[Dataset entries]

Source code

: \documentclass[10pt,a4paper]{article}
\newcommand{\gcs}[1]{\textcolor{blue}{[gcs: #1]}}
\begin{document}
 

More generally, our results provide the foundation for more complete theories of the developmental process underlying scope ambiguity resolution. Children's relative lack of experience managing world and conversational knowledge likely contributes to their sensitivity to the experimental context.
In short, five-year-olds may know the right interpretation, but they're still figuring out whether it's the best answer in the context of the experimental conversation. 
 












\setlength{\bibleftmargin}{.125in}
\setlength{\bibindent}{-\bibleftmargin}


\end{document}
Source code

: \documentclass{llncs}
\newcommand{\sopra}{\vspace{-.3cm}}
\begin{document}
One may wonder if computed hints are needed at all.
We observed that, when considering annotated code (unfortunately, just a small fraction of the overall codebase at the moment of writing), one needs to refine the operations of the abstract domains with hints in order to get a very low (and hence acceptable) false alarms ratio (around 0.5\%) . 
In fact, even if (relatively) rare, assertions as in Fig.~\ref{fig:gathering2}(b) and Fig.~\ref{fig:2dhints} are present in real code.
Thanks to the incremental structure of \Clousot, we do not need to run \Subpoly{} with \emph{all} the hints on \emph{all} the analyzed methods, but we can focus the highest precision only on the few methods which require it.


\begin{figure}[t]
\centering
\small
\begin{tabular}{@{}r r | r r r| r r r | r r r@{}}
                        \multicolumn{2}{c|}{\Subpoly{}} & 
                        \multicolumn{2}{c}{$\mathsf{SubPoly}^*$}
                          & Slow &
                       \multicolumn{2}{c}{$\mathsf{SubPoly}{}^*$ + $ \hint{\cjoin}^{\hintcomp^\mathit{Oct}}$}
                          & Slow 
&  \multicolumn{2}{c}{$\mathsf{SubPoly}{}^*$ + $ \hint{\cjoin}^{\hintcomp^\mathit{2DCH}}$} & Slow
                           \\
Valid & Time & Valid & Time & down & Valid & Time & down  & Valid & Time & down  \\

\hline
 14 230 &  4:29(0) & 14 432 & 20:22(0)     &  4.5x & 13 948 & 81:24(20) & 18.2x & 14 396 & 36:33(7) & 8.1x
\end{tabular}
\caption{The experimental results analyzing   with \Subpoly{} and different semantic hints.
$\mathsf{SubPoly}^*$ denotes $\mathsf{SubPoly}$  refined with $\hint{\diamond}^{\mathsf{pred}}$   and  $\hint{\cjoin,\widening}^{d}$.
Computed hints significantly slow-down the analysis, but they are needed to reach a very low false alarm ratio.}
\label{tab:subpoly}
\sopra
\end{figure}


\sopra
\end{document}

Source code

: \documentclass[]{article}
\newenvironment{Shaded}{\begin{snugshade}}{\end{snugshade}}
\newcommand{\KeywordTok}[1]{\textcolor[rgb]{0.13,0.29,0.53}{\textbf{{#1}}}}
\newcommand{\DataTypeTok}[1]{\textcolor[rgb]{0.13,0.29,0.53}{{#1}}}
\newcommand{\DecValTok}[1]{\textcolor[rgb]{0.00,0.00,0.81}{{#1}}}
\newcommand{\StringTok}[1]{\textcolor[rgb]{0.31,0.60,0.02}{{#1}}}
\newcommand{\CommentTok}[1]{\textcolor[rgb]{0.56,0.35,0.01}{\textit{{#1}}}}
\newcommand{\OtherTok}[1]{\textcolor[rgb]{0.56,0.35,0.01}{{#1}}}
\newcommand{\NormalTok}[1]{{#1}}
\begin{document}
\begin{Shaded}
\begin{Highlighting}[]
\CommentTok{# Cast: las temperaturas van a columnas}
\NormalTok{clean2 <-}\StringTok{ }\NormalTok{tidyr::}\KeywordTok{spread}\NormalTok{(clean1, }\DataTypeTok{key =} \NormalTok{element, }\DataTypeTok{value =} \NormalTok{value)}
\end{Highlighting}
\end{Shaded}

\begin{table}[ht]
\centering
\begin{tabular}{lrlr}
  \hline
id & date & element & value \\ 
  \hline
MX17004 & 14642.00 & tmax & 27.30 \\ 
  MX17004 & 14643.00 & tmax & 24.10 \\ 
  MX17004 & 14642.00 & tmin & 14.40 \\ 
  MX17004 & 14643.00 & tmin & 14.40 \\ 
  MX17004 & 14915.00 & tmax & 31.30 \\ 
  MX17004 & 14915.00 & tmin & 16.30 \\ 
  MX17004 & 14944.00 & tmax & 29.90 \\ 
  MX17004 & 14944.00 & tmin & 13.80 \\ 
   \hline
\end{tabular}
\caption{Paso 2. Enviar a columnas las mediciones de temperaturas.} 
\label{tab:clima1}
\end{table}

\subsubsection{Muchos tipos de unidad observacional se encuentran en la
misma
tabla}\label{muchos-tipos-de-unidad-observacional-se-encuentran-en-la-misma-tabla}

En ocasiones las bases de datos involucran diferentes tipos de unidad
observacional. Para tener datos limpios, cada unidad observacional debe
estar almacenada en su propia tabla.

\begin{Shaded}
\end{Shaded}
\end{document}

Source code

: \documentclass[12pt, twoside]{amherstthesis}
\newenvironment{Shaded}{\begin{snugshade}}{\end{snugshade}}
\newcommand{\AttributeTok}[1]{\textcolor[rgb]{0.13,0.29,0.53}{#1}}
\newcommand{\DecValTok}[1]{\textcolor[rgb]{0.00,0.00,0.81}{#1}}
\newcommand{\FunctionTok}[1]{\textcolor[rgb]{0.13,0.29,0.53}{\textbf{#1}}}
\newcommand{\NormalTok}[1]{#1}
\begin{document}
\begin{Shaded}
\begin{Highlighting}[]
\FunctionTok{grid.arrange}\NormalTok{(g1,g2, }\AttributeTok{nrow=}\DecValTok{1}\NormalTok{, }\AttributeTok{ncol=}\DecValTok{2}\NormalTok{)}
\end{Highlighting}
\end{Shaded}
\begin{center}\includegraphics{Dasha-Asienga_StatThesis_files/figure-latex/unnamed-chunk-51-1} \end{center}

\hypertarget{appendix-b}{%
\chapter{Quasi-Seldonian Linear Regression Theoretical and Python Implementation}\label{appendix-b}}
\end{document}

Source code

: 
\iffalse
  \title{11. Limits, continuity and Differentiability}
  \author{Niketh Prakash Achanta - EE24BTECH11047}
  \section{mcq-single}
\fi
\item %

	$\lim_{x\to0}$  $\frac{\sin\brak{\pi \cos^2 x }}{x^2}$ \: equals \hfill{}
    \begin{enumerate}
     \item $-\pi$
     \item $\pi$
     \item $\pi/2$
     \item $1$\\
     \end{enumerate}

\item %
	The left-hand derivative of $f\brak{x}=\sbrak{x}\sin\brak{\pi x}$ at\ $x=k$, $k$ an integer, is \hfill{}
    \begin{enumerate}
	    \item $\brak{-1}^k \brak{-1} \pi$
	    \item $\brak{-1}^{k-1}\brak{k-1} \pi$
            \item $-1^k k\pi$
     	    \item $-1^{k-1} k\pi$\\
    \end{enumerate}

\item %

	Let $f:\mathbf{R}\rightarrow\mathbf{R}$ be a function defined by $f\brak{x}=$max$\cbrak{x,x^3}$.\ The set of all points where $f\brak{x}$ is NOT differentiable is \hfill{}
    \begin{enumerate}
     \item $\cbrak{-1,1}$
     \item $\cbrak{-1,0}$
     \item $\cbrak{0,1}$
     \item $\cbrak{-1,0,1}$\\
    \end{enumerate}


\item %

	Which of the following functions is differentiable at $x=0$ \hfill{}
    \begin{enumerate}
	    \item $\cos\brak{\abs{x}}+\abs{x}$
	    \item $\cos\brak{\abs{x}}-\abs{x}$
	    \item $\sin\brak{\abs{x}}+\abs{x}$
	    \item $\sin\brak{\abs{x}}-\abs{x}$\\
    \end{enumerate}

WORK TASK
Every entry above should be returned exactly as written.

OUTPUT FOR THIS TASK
Source code

: \documentclass[10pt,a4paper]{article}
\newcommand{\gcs}[1]{\textcolor{blue}{[gcs: #1]}}
\begin{document}
 

More generally, our results provide the foundation for more complete theories of the developmental process underlying scope ambiguity resolution. Children's relative lack of experience managing world and conversational knowledge likely contributes to their sensitivity to the experimental context.
In short, five-year-olds may know the right interpretation, but they're still figuring out whether it's the best answer in the context of the experimental conversation. 
 












\setlength{\bibleftmargin}{.125in}
\setlength{\bibindent}{-\bibleftmargin}


\end{document}
Source code

: \documentclass{llncs}
\newcommand{\sopra}{\vspace{-.3cm}}
\begin{document}
One may wonder if computed hints are needed at all.
We observed that, when considering annotated code (unfortunately, just a small fraction of the overall codebase at the moment of writing), one needs to refine the operations of the abstract domains with hints in order to get a very low (and hence acceptable) false alarms ratio (around 0.5\%) . 
In fact, even if (relatively) rare, assertions as in Fig.~\ref{fig:gathering2}(b) and Fig.~\ref{fig:2dhints} are present in real code.
Thanks to the incremental structure of \Clousot, we do not need to run \Subpoly{} with \emph{all} the hints on \emph{all} the analyzed methods, but we can focus the highest precision only on the few methods which require it.


\begin{figure}[t]
\centering
\small
\begin{tabular}{@{}r r | r r r| r r r | r r r@{}}
                        \multicolumn{2}{c|}{\Subpoly{}} & 
                        \multicolumn{2}{c}{$\mathsf{SubPoly}^*$}
                          & Slow &
                       \multicolumn{2}{c}{$\mathsf{SubPoly}{}^*$ + $ \hint{\cjoin}^{\hintcomp^\mathit{Oct}}$}
                          & Slow 
&  \multicolumn{2}{c}{$\mathsf{SubPoly}{}^*$ + $ \hint{\cjoin}^{\hintcomp^\mathit{2DCH}}$} & Slow
                           \\
Valid & Time & Valid & Time & down & Valid & Time & down  & Valid & Time & down  \\

\hline
 14 230 &  4:29(0) & 14 432 & 20:22(0)     &  4.5x & 13 948 & 81:24(20) & 18.2x & 14 396 & 36:33(7) & 8.1x
\end{tabular}
\caption{The experimental results analyzing   with \Subpoly{} and different semantic hints.
$\mathsf{SubPoly}^*$ denotes $\mathsf{SubPoly}$  refined with $\hint{\diamond}^{\mathsf{pred}}$   and  $\hint{\cjoin,\widening}^{d}$.
Computed hints significantly slow-down the analysis, but they are needed to reach a very low false alarm ratio.}
\label{tab:subpoly}
\sopra
\end{figure}


\sopra
\end{document}

Source code

: \documentclass[]{article}
\newenvironment{Shaded}{\begin{snugshade}}{\end{snugshade}}
\newcommand{\KeywordTok}[1]{\textcolor[rgb]{0.13,0.29,0.53}{\textbf{{#1}}}}
\newcommand{\DataTypeTok}[1]{\textcolor[rgb]{0.13,0.29,0.53}{{#1}}}
\newcommand{\DecValTok}[1]{\textcolor[rgb]{0.00,0.00,0.81}{{#1}}}
\newcommand{\StringTok}[1]{\textcolor[rgb]{0.31,0.60,0.02}{{#1}}}
\newcommand{\CommentTok}[1]{\textcolor[rgb]{0.56,0.35,0.01}{\textit{{#1}}}}
\newcommand{\OtherTok}[1]{\textcolor[rgb]{0.56,0.35,0.01}{{#1}}}
\newcommand{\NormalTok}[1]{{#1}}
\begin{document}
\begin{Shaded}
\begin{Highlighting}[]
\CommentTok{# Cast: las temperaturas van a columnas}
\NormalTok{clean2 <-}\StringTok{ }\NormalTok{tidyr::}\KeywordTok{spread}\NormalTok{(clean1, }\DataTypeTok{key =} \NormalTok{element, }\DataTypeTok{value =} \NormalTok{value)}
\end{Highlighting}
\end{Shaded}

\begin{table}[ht]
\centering
\begin{tabular}{lrlr}
  \hline
id & date & element & value \\ 
  \hline
MX17004 & 14642.00 & tmax & 27.30 \\ 
  MX17004 & 14643.00 & tmax & 24.10 \\ 
  MX17004 & 14642.00 & tmin & 14.40 \\ 
  MX17004 & 14643.00 & tmin & 14.40 \\ 
  MX17004 & 14915.00 & tmax & 31.30 \\ 
  MX17004 & 14915.00 & tmin & 16.30 \\ 
  MX17004 & 14944.00 & tmax & 29.90 \\ 
  MX17004 & 14944.00 & tmin & 13.80 \\ 
   \hline
\end{tabular}
\caption{Paso 2. Enviar a columnas las mediciones de temperaturas.} 
\label{tab:clima1}
\end{table}

\subsubsection{Muchos tipos de unidad observacional se encuentran en la
misma
tabla}\label{muchos-tipos-de-unidad-observacional-se-encuentran-en-la-misma-tabla}

En ocasiones las bases de datos involucran diferentes tipos de unidad
observacional. Para tener datos limpios, cada unidad observacional debe
estar almacenada en su propia tabla.

\begin{Shaded}
\end{Shaded}
\end{document}

Source code

: \documentclass[12pt, twoside]{amherstthesis}
\newenvironment{Shaded}{\begin{snugshade}}{\end{snugshade}}
\newcommand{\AttributeTok}[1]{\textcolor[rgb]{0.13,0.29,0.53}{#1}}
\newcommand{\DecValTok}[1]{\textcolor[rgb]{0.00,0.00,0.81}{#1}}
\newcommand{\FunctionTok}[1]{\textcolor[rgb]{0.13,0.29,0.53}{\textbf{#1}}}
\newcommand{\NormalTok}[1]{#1}
\begin{document}
\begin{Shaded}
\begin{Highlighting}[]
\FunctionTok{grid.arrange}\NormalTok{(g1,g2, }\AttributeTok{nrow=}\DecValTok{1}\NormalTok{, }\AttributeTok{ncol=}\DecValTok{2}\NormalTok{)}
\end{Highlighting}
\end{Shaded}
\begin{center}\includegraphics{Dasha-Asienga_StatThesis_files/figure-latex/unnamed-chunk-51-1} \end{center}

\hypertarget{appendix-b}{%
\chapter{Quasi-Seldonian Linear Regression Theoretical and Python Implementation}\label{appendix-b}}
\end{document}

Source code

: 
\iffalse
  \title{11. Limits, continuity and Differentiability}
  \author{Niketh Prakash Achanta - EE24BTECH11047}
  \section{mcq-single}
\fi
\item %

	$\lim_{x\to0}$  $\frac{\sin\brak{\pi \cos^2 x }}{x^2}$ \: equals \hfill{}
    \begin{enumerate}
     \item $-\pi$
     \item $\pi$
     \item $\pi/2$
     \item $1$\\
     \end{enumerate}

\item %
	The left-hand derivative of $f\brak{x}=\sbrak{x}\sin\brak{\pi x}$ at\ $x=k$, $k$ an integer, is \hfill{}
    \begin{enumerate}
	    \item $\brak{-1}^k \brak{-1} \pi$
	    \item $\brak{-1}^{k-1}\brak{k-1} \pi$
            \item $-1^k k\pi$
     	    \item $-1^{k-1} k\pi$\\
    \end{enumerate}

\item %

	Let $f:\mathbf{R}\rightarrow\mathbf{R}$ be a function defined by $f\brak{x}=$max$\cbrak{x,x^3}$.\ The set of all points where $f\brak{x}$ is NOT differentiable is \hfill{}
    \begin{enumerate}
     \item $\cbrak{-1,1}$
     \item $\cbrak{-1,0}$
     \item $\cbrak{0,1}$
     \item $\cbrak{-1,0,1}$\\
    \end{enumerate}


\item %

	Which of the following functions is differentiable at $x=0$ \hfill{}
    \begin{enumerate}
	    \item $\cos\brak{\abs{x}}+\abs{x}$
	    \item $\cos\brak{\abs{x}}-\abs{x}$
	    \item $\sin\brak{\abs{x}}+\abs{x}$
	    \item $\sin\brak{\abs{x}}-\abs{x}$\\
    \end{enumerate}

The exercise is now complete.